Lines of the records that hold the word "Riduzione" are to be counted; give the number and nothing more.

═══ Data provided

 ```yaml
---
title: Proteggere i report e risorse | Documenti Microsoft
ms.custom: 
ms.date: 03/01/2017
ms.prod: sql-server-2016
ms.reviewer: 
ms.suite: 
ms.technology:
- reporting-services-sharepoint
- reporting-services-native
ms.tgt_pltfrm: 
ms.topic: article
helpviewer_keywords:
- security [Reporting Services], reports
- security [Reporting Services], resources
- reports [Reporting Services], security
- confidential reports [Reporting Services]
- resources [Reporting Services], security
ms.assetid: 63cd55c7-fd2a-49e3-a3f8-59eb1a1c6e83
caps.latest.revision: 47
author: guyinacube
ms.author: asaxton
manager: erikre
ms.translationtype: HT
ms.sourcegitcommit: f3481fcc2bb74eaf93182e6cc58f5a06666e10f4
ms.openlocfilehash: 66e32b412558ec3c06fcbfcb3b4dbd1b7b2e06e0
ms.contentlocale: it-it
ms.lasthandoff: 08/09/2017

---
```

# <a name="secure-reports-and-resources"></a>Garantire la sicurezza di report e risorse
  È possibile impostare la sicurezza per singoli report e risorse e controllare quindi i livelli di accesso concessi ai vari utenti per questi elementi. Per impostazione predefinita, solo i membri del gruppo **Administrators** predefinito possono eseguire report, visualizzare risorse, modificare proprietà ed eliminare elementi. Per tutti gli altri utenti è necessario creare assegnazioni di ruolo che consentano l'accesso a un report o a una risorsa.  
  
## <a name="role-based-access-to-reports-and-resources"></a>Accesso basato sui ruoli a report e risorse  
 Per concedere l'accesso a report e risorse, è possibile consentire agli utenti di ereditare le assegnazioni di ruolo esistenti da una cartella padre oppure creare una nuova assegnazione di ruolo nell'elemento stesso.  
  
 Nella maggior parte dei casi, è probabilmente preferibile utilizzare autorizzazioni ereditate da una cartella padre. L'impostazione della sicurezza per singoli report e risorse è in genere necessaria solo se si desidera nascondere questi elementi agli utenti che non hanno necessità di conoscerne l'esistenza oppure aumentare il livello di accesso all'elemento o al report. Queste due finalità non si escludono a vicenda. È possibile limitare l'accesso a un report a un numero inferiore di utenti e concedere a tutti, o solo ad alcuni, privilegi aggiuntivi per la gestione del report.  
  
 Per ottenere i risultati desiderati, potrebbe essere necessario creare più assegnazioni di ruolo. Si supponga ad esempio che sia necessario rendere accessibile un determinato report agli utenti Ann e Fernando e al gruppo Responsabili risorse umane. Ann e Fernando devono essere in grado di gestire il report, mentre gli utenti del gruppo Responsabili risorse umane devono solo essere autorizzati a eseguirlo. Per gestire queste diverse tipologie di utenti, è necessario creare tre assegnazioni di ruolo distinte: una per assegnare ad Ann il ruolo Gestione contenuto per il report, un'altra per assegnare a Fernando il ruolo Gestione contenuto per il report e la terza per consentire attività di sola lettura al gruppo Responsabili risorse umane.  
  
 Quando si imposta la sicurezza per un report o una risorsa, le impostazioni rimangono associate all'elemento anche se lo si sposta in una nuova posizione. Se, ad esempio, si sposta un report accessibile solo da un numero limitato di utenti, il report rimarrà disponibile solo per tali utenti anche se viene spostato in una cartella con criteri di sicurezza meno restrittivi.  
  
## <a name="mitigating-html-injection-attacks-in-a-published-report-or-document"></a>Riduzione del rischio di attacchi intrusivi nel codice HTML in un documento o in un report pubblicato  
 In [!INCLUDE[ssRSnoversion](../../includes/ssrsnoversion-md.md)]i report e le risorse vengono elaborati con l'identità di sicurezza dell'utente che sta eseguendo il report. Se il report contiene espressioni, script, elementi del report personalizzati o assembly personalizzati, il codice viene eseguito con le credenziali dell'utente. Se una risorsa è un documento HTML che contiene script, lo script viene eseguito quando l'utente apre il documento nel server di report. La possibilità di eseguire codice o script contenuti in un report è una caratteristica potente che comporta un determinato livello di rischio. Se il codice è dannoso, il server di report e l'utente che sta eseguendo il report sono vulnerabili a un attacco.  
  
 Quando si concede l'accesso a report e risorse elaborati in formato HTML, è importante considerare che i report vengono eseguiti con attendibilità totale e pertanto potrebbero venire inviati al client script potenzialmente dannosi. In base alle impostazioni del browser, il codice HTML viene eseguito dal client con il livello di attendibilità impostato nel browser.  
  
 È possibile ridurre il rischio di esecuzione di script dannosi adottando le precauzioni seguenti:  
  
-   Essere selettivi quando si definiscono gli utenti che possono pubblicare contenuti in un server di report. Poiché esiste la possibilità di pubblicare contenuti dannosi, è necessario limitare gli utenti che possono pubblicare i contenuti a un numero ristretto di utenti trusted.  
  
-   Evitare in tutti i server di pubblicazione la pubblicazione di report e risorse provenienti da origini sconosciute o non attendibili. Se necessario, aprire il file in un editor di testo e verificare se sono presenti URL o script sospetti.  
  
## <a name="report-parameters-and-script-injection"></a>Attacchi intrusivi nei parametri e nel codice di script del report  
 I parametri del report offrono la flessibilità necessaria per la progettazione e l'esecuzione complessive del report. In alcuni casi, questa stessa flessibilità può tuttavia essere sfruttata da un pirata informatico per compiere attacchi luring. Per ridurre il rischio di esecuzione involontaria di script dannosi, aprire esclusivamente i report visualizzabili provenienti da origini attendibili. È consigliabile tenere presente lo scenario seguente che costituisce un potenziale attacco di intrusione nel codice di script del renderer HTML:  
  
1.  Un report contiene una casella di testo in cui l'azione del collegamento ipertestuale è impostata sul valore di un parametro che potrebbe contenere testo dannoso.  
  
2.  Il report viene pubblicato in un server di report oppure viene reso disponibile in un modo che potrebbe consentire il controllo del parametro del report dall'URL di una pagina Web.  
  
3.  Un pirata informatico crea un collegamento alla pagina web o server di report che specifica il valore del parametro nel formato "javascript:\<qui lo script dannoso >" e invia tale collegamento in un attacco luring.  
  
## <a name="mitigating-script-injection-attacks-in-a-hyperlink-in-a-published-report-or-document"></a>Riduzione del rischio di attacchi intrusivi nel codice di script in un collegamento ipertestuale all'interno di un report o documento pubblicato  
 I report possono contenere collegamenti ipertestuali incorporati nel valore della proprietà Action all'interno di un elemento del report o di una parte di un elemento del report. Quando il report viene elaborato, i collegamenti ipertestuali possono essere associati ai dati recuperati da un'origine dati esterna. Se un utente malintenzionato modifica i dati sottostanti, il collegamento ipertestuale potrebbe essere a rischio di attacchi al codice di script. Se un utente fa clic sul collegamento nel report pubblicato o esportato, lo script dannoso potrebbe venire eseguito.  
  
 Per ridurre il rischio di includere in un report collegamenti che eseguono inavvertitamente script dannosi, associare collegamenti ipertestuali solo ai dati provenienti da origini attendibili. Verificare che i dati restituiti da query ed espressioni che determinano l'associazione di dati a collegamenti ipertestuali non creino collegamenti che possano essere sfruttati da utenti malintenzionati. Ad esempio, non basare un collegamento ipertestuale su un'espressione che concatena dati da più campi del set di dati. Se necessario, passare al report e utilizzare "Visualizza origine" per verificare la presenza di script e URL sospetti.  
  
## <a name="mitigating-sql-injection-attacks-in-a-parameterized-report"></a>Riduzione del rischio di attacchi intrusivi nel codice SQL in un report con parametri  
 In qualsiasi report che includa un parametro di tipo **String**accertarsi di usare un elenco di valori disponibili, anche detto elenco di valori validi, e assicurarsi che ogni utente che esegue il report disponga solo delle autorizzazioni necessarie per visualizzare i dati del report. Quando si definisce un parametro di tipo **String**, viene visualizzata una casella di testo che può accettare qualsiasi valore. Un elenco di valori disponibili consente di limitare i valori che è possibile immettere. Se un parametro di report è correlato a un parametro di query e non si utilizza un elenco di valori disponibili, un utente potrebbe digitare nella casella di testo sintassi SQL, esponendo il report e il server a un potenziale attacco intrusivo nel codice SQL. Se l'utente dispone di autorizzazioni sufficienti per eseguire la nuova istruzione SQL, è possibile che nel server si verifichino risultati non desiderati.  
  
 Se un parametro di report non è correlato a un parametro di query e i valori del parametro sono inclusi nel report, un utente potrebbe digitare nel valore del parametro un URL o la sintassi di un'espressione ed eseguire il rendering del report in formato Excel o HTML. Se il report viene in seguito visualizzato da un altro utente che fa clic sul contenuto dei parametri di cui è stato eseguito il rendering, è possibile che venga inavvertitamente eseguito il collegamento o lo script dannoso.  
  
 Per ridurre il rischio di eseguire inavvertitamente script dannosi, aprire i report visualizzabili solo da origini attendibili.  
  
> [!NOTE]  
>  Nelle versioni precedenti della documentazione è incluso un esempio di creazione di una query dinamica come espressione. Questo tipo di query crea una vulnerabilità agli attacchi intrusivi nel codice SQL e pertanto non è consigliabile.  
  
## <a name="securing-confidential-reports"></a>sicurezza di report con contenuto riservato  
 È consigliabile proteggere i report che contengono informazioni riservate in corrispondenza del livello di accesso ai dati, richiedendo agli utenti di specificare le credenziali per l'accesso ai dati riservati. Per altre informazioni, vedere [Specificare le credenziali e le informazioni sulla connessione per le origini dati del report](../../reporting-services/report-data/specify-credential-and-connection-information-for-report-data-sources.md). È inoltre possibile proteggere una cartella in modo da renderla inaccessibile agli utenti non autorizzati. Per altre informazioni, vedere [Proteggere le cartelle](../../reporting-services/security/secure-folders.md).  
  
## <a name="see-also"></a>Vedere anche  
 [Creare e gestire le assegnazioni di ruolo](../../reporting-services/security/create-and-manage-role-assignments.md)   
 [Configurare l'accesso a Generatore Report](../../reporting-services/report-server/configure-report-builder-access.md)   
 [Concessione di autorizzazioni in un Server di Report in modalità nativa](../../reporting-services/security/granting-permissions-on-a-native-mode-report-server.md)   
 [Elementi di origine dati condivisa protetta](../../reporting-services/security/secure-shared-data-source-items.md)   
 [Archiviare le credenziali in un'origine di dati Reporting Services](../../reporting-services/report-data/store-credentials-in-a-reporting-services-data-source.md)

══════
═══ Data provided

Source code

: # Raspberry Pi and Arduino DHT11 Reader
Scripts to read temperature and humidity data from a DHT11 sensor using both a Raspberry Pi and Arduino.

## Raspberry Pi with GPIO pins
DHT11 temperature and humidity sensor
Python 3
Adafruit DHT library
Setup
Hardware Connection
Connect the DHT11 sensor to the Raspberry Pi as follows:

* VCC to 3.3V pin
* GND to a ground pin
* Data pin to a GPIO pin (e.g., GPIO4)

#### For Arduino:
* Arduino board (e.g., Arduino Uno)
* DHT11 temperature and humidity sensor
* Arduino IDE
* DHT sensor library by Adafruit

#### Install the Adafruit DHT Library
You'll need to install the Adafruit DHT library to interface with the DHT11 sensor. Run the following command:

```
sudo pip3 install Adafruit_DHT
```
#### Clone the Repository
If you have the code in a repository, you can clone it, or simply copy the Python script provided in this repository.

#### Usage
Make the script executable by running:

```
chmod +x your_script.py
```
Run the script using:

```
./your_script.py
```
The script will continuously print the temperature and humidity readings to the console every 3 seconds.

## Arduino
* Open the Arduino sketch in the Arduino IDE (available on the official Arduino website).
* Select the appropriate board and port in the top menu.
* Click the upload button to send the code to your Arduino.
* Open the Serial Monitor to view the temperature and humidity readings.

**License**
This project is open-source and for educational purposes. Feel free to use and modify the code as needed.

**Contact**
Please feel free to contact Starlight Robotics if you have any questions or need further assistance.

══════
═══ Data provided

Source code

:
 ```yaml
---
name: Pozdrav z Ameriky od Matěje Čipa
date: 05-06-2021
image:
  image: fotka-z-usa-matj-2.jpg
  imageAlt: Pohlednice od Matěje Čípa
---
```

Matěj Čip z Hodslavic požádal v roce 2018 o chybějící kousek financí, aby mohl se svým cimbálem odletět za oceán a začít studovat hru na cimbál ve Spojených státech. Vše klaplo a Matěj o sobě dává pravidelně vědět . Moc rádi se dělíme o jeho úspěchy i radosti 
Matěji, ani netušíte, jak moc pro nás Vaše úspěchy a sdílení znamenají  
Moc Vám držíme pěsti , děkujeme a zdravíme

══════

→ Solution to this exercise: 3